Your goal —
Print all of the data exactly.

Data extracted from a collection
++++++++++

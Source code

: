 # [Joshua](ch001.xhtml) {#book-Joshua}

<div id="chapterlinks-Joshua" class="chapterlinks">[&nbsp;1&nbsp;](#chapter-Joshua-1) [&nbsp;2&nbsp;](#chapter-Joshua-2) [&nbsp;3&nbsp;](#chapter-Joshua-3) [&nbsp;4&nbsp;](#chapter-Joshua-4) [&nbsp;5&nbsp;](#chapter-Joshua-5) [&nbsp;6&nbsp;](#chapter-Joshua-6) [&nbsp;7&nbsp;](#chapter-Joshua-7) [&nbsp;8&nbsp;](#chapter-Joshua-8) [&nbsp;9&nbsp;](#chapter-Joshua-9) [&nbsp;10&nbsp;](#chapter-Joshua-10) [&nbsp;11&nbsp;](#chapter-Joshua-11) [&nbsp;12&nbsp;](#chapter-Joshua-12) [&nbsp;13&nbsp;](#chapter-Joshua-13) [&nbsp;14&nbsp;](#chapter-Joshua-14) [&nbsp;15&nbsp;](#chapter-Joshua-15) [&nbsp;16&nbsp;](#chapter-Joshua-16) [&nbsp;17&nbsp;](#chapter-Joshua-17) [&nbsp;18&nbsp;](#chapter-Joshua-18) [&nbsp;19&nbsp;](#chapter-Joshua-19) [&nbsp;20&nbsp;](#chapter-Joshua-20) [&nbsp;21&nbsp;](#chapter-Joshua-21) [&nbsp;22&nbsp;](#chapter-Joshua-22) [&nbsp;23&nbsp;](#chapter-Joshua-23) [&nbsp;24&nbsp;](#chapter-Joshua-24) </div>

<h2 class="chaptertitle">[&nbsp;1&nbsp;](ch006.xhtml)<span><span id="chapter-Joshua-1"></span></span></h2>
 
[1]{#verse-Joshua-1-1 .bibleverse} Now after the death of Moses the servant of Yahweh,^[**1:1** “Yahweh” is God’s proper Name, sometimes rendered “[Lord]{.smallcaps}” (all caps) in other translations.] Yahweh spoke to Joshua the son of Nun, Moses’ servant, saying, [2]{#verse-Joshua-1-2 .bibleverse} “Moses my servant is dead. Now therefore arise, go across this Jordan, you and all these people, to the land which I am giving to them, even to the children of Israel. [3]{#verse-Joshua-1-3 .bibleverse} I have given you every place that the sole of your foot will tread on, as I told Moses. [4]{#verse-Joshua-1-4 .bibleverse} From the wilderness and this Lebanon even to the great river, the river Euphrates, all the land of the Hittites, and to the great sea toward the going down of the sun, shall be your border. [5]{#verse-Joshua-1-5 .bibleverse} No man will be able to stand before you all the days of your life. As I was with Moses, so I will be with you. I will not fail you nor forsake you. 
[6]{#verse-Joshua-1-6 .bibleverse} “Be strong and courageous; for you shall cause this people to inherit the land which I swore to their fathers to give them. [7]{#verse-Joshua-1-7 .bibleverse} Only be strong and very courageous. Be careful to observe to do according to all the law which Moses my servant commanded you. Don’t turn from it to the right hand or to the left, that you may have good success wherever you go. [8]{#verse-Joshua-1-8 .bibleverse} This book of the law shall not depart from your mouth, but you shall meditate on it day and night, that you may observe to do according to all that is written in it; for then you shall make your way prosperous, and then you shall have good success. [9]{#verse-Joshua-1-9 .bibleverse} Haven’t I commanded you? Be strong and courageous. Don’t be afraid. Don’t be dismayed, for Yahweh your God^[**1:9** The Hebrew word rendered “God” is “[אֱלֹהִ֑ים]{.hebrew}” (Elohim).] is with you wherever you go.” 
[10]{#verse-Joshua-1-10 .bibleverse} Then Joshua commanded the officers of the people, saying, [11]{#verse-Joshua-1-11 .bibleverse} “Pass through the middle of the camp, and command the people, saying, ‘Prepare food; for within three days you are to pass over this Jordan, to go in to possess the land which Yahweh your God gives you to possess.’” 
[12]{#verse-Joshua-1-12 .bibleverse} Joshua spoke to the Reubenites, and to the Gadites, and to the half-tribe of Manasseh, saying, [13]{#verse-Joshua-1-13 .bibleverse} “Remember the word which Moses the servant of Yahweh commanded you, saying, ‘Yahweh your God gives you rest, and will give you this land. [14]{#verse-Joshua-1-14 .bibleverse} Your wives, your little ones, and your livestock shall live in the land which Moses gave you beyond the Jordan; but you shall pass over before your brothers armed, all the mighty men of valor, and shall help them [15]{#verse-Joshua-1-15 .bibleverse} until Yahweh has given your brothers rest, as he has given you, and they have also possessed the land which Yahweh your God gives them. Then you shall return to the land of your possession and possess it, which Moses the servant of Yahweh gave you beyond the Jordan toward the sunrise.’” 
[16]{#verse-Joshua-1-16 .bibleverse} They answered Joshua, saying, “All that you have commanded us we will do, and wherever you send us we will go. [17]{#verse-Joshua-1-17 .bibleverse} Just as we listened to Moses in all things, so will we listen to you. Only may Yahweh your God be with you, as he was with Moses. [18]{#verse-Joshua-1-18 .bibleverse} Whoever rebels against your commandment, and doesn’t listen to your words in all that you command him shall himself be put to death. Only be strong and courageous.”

++++++++++

Output for this task —
Source code

: # [Joshua](ch001.xhtml) {#book-Joshua}

<div id="chapterlinks-Joshua" class="chapterlinks">[&nbsp;1&nbsp;](#chapter-Joshua-1) [&nbsp;2&nbsp;](#chapter-Joshua-2) [&nbsp;3&nbsp;](#chapter-Joshua-3) [&nbsp;4&nbsp;](#chapter-Joshua-4) [&nbsp;5&nbsp;](#chapter-Joshua-5) [&nbsp;6&nbsp;](#chapter-Joshua-6) [&nbsp;7&nbsp;](#chapter-Joshua-7) [&nbsp;8&nbsp;](#chapter-Joshua-8) [&nbsp;9&nbsp;](#chapter-Joshua-9) [&nbsp;10&nbsp;](#chapter-Joshua-10) [&nbsp;11&nbsp;](#chapter-Joshua-11) [&nbsp;12&nbsp;](#chapter-Joshua-12) [&nbsp;13&nbsp;](#chapter-Joshua-13) [&nbsp;14&nbsp;](#chapter-Joshua-14) [&nbsp;15&nbsp;](#chapter-Joshua-15) [&nbsp;16&nbsp;](#chapter-Joshua-16) [&nbsp;17&nbsp;](#chapter-Joshua-17) [&nbsp;18&nbsp;](#chapter-Joshua-18) [&nbsp;19&nbsp;](#chapter-Joshua-19) [&nbsp;20&nbsp;](#chapter-Joshua-20) [&nbsp;21&nbsp;](#chapter-Joshua-21) [&nbsp;22&nbsp;](#chapter-Joshua-22) [&nbsp;23&nbsp;](#chapter-Joshua-23) [&nbsp;24&nbsp;](#chapter-Joshua-24) </div>

<h2 class="chaptertitle">[&nbsp;1&nbsp;](ch006.xhtml)<span><span id="chapter-Joshua-1"></span></span></h2>
 
[1]{#verse-Joshua-1-1 .bibleverse} Now after the death of Moses the servant of Yahweh,^[**1:1** “Yahweh” is God’s proper Name, sometimes rendered “[Lord]{.smallcaps}” (all caps) in other translations.] Yahweh spoke to Joshua the son of Nun, Moses’ servant, saying, [2]{#verse-Joshua-1-2 .bibleverse} “Moses my servant is dead. Now therefore arise, go across this Jordan, you and all these people, to the land which I am giving to them, even to the children of Israel. [3]{#verse-Joshua-1-3 .bibleverse} I have given you every place that the sole of your foot will tread on, as I told Moses. [4]{#verse-Joshua-1-4 .bibleverse} From the wilderness and this Lebanon even to the great river, the river Euphrates, all the land of the Hittites, and to the great sea toward the going down of the sun, shall be your border. [5]{#verse-Joshua-1-5 .bibleverse} No man will be able to stand before you all the days of your life. As I was with Moses, so I will be with you. I will not fail you nor forsake you. 
[6]{#verse-Joshua-1-6 .bibleverse} “Be strong and courageous; for you shall cause this people to inherit the land which I swore to their fathers to give them. [7]{#verse-Joshua-1-7 .bibleverse} Only be strong and very courageous. Be careful to observe to do according to all the law which Moses my servant commanded you. Don’t turn from it to the right hand or to the left, that you may have good success wherever you go. [8]{#verse-Joshua-1-8 .bibleverse} This book of the law shall not depart from your mouth, but you shall meditate on it day and night, that you may observe to do according to all that is written in it; for then you shall make your way prosperous, and then you shall have good success. [9]{#verse-Joshua-1-9 .bibleverse} Haven’t I commanded you? Be strong and courageous. Don’t be afraid. Don’t be dismayed, for Yahweh your God^[**1:9** The Hebrew word rendered “God” is “[אֱלֹהִ֑ים]{.hebrew}” (Elohim).] is with you wherever you go.” 
[10]{#verse-Joshua-1-10 .bibleverse} Then Joshua commanded the officers of the people, saying, [11]{#verse-Joshua-1-11 .bibleverse} “Pass through the middle of the camp, and command the people, saying, ‘Prepare food; for within three days you are to pass over this Jordan, to go in to possess the land which Yahweh your God gives you to possess.’” 
[12]{#verse-Joshua-1-12 .bibleverse} Joshua spoke to the Reubenites, and to the Gadites, and to the half-tribe of Manasseh, saying, [13]{#verse-Joshua-1-13 .bibleverse} “Remember the word which Moses the servant of Yahweh commanded you, saying, ‘Yahweh your God gives you rest, and will give you this land. [14]{#verse-Joshua-1-14 .bibleverse} Your wives, your little ones, and your livestock shall live in the land which Moses gave you beyond the Jordan; but you shall pass over before your brothers armed, all the mighty men of valor, and shall help them [15]{#verse-Joshua-1-15 .bibleverse} until Yahweh has given your brothers rest, as he has given you, and they have also possessed the land which Yahweh your God gives them. Then you shall return to the land of your possession and possess it, which Moses the servant of Yahweh gave you beyond the Jordan toward the sunrise.’” 
[16]{#verse-Joshua-1-16 .bibleverse} They answered Joshua, saying, “All that you have commanded us we will do, and wherever you send us we will go. [17]{#verse-Joshua-1-17 .bibleverse} Just as we listened to Moses in all things, so will we listen to you. Only may Yahweh your God be with you, as he was with Moses. [18]{#verse-Joshua-1-18 .bibleverse} Whoever rebels against your commandment, and doesn’t listen to your words in all that you command him shall himself be put to death. Only be strong and courageous.”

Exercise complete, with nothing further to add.